[Work item]
Would you please output the lines of the data below from the one containing "die IP-Adresse 192.168.128.4" to the end, exactly and with nothing added?
--- Provided data Enclosed Below ---
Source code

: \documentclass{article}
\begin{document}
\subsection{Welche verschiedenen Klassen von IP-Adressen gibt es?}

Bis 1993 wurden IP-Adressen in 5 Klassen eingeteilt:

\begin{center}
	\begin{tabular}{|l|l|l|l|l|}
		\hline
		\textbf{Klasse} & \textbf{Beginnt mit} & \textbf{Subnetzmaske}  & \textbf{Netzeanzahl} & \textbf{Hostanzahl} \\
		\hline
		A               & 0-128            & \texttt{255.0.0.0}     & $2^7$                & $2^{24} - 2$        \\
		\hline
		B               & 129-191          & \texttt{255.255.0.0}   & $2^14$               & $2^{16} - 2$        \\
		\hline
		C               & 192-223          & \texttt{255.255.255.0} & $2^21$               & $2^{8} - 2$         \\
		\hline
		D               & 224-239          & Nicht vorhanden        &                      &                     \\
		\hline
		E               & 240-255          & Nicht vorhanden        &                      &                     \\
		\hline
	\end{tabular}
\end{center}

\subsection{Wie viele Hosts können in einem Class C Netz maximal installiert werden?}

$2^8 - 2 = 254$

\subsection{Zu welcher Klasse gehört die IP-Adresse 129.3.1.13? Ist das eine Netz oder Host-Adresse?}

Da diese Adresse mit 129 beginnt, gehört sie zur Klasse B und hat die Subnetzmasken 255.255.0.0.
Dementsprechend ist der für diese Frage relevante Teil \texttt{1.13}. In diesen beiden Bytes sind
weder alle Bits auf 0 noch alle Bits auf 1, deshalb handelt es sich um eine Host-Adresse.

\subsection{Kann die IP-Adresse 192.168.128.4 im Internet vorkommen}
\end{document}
--- End of Enclosed Provided data ---
[Exercise response]
\subsection{Kann die IP-Adresse 192.168.128.4 im Internet vorkommen}
\end{document}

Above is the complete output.